Jordi Maxim van den Bussche (born 1 June 1995), also known as Kwebbelkop, is a Dutch YouTuber and AI promoter. He is known for his Let's Play content of a variety of games, mainly Minecraft, Roblox, and Grand Theft Auto V. In 2021, he began phasing out his channel in favor of running the VTuber channel Bloo from the background. Eventually, in 2022, he debuted an AI version of himself on his main channel, garnering widespread backlash.

==Early life==
Jordi Maxim van den Bussche was born on 1 June 1995, in Amsterdam, the Netherlands.

==Career==
Kwebbelkop created his channel in April 2008, but he began uploading videos in 2011, starting with Call of Duty content. He created the collective Robust in 2014 with his friends and prominent YouTubers Jelly and Slogoman, moving in with them. He was also a part of PewDiePie's short-lived creator network. Kwebbelkop signed to marketing agency Kairos Media in 2017. In 2018, he released his own game, Impossible Runner, for PC and mobile. In 2019, he released another game with Dutch studio Webble Games. Called Havocado, it is similar to the party game Gang Beasts. He signed with BroadbandTV Corp in June of that year.

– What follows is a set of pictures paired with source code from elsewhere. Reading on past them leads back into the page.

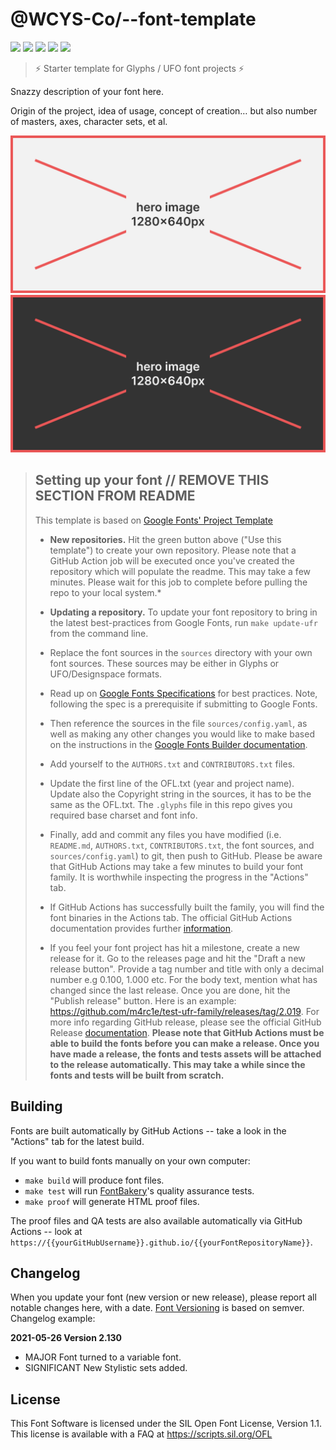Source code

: # @WCYS-Co/--font-template

[![][Fontbakery]](https://wcys-co.github.io/--font-template/fontbakery/fontbakery-report.html)
[![][Universal]](https://wcys-co.github.io/--font-template/fontbakery/fontbakery-report.html)
[![][GF Profile]](https://wcys-co.github.io/--font-template/fontbakery/fontbakery-report.html)
[![][Outline Correctness]](https://wcys-co.github.io/--font-template/fontbakery/fontbakery-report.html)
[![][Shaping]](https://wcys-co.github.io/--font-template/fontbakery/fontbakery-report.html)

[Fontbakery]: https://img.shields.io/endpoint?url=https%3A%2F%2Fraw.githubusercontent.com%2Fwcys-co%2F--font-template%2Fgh-pages%2Fbadges%2Foverall.json
[GF Profile]: https://img.shields.io/endpoint?url=https%3A%2F%2Fraw.githubusercontent.com%2Fwcys-co%2F--font-template%2Fgh-pages%2Fbadges%2FGoogleFonts.json
[Outline Correctness]: https://img.shields.io/endpoint?url=https%3A%2F%2Fraw.githubusercontent.com%2Fwcys-co%2F--font-template%2Fgh-pages%2Fbadges%2FOutlineCorrectnessChecks.json
[Shaping]: https://img.shields.io/endpoint?url=https%3A%2F%2Fraw.githubusercontent.com%2Fwcys-co%2F--font-template%2Fgh-pages%2Fbadges%2FShapingChecks.json
[Universal]: https://img.shields.io/endpoint?url=https%3A%2F%2Fraw.githubusercontent.com%2Fwcys-co%2F--font-template%2Fgh-pages%2Fbadges%2FUniversal.json

> ⚡️ Starter template for Glyphs / UFO font projects ⚡️
<!-- REMOVE ANY QUOTED TEXT -->

Snazzy description of your font here. 

Origin of the project, idea of usage, concept of creation… but also number of masters, axes, character sets, et al.

![Sample Image](documentation/hero-light.svg#gh-light-mode-only)
![Sample Image](documentation/hero-dark.svg#gh-dark-mode-only)

> ## Setting up your font // REMOVE THIS SECTION FROM README
>
> This template is based on [Google Fonts' Project Template](https://github.com/googlefonts/googlefonts-project-template)
> 
> * **New repositories.** Hit the green button above ("Use this template") to create your own repository. Please note that a GitHub Action job will be executed once you've created the repository which will populate the readme. This may take a few minutes. Please wait for this job to complete before pulling the repo to your local system.*
> 
> * **Updating a repository.** To update your font repository to bring in the latest best-practices from Google Fonts, run `make update-ufr` from the command line.
> 
> * Replace the font sources in the `sources` directory with your own font sources. These sources may be either in Glyphs or UFO/Designspace formats.
> 
> * Read up on [Google Fonts Specifications](https://github.com/googlefonts/gf-docs/tree/main/Spec) for best practices. Note, following the spec is a prerequisite if submitting to Google Fonts. 
> 
> * Then reference the sources in the file `sources/config.yaml`, as well as making any other changes you would like to make based on the instructions in the [Google Fonts Builder documentation](https://github.com/googlefonts/gftools/blob/main/Lib/gftools/builder/__init__.py).
> 
> * Add yourself to the `AUTHORS.txt` and `CONTRIBUTORS.txt` files.
> 
> * Update the first line of the OFL.txt (year and project name). Update also the Copyright string in the sources, it has to be the same as the OFL.txt. The `.glyphs` file in this repo gives you required base charset and font info.
> 
> * Finally, add and commit any files you have modified (i.e. `README.md`, `AUTHORS.txt`, `CONTRIBUTORS.txt`, the font sources, and `sources/config.yaml`) to git, then push to GitHub. Please be aware that GitHub Actions may take a few minutes to build your font family. It is worthwhile inspecting the progress in the "Actions" tab.
> 
> * If GitHub Actions has successfully built the family, you will find the font binaries in the Actions tab. The official GitHub Actions documentation provides further [information](https://docs.github.com/en/actions/managing-workflow-runs/downloading-workflow-artifacts).
> 
> * If you feel your font project has hit a milestone, create a new release for it. Go to the releases page and hit the "Draft a new release button". Provide a tag number and title with only a decimal number e.g 0.100, 1.000 etc. For the body text, mention what has changed since the last release. Once you are done, hit the "Publish release" button. Here is an example: https://github.com/m4rc1e/test-ufr-family/releases/tag/2.019. For more info regarding GitHub release, please see the official GitHub Release [documentation](https://docs.github.com/en/repositories/releasing-projects-on-github/managing-releases-in-a-repository). **Please note that GitHub Actions must be able to build the fonts before you can make a release. Once you have made a release, the fonts and tests assets will be attached to the release automatically. This may take a while since the fonts and tests will be built from scratch.**

## Building

Fonts are built automatically by GitHub Actions -- take a look in the "Actions" tab for the latest build.

If you want to build fonts manually on your own computer:

* `make build` will produce font files.
* `make test` will run [FontBakery](https://github.com/googlefonts/fontbakery)'s quality assurance tests.
* `make proof` will generate HTML proof files.

The proof files and QA tests are also available automatically via GitHub Actions -- look at `https://{{yourGitHubUsername}}.github.io/{{yourFontRepositoryName}}`.

## Changelog

When you update your font (new version or new release), please report all notable changes here, with a date.
[Font Versioning](https://github.com/googlefonts/gf-docs/tree/main/Spec#font-versioning) is based on semver. 
Changelog example:

**2021-05-26 Version 2.130**
- MAJOR Font turned to a variable font.
- SIGNIFICANT New Stylistic sets added.

## License

This Font Software is licensed under the SIL Open Font License, Version 1.1.
This license is available with a FAQ at
https://scripts.sil.org/OFL
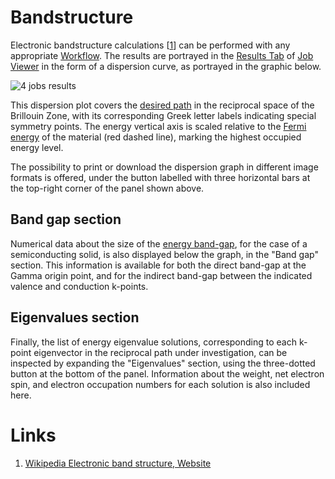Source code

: # Bandstructure

Electronic bandstructure calculations [[1](#links)] can be performed with any appropriate [Workflow](../../workflows/overview.md). The results are portrayed in the [Results Tab](../../jobs/ui/results-tab.md) of [Job Viewer](../../jobs/ui/viewer.md) in the form of a dispersion curve, as portrayed in the graphic below.

![4 jobs results](/images/4_jobs_results.png "4 jobs results")

This dispersion plot covers the [desired path](/workflow-designer/subworkflow-editor/important-settings.md) in the reciprocal space of the Brillouin Zone, with its corresponding Greek letter labels indicating special symmetry points. The energy vertical axis is scaled relative to the [Fermi energy](../scalar/energies.md#fermi-energy) of the material (red dashed line), marking the highest occupied energy level.

The possibility to print or download the dispersion graph in different image formats is offered, under the button labelled with three horizontal bars at the top-right corner of the panel shown above.

## Band gap section

Numerical data about the size of the [energy band-gap](../scalar/energies.md#band-gap-energy), for the case of a semiconducting solid, is also displayed below the graph, in the "Band gap" section. This information is available for both the direct band-gap at the Gamma origin point, and for the indirect band-gap between the indicated valence and conduction k-points.

## Eigenvalues section

Finally, the list of energy eigenvalue solutions, corresponding to each k-point eigenvector in the reciprocal path under investigation, can be inspected by expanding the "Eigenvalues" section, using the three-dotted button at the bottom of the panel. Information about the weight, net electron spin, and electron occupation numbers for each solution is also included here.

# Links

1. [Wikipedia Electronic band structure, Website](https://en.wikipedia.org/wiki/Electronic_band_structure)
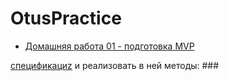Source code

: # OtusPractice

- [Домашняя работа 01 - подготовка MVP](Steps/HomeWork_01.md)


[спецификациz](https://github.com/OtusTeam/highload/blob/master/homework/openapi.json) и реализовать в ней методы: ###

In April 2021, Kwebbelkop announced that he had invested millions of euros into a VTuber channel he created called Bloo. He had previously been posting daily for the past decade, but he decided to "sunset" his channel if Bloo's revenue surpassed his own. In December, he announced that he was replacing himself on his main channel with a VTuber. He explained that the change followed a long period of previous burnout where he commonly experienced twitchy eyes and back pain. He also left Robust in 2019 due to mental health issues. Kwebbelkop also stated that the VTuber can be molded to fit the needs of their audience. In August 2023, Kwebbelkop debuted an AI version of himself created from scratch using technology from his company, JVDBStudios. He claims it looks, sounds, and plays video games exactly like him. He had received much backlash on the decision, and argued persistently on Twitter. In October 2023, Kwebbelkop debuted the 2.0 version of his AI, with an AI version of himself instead of an avatar.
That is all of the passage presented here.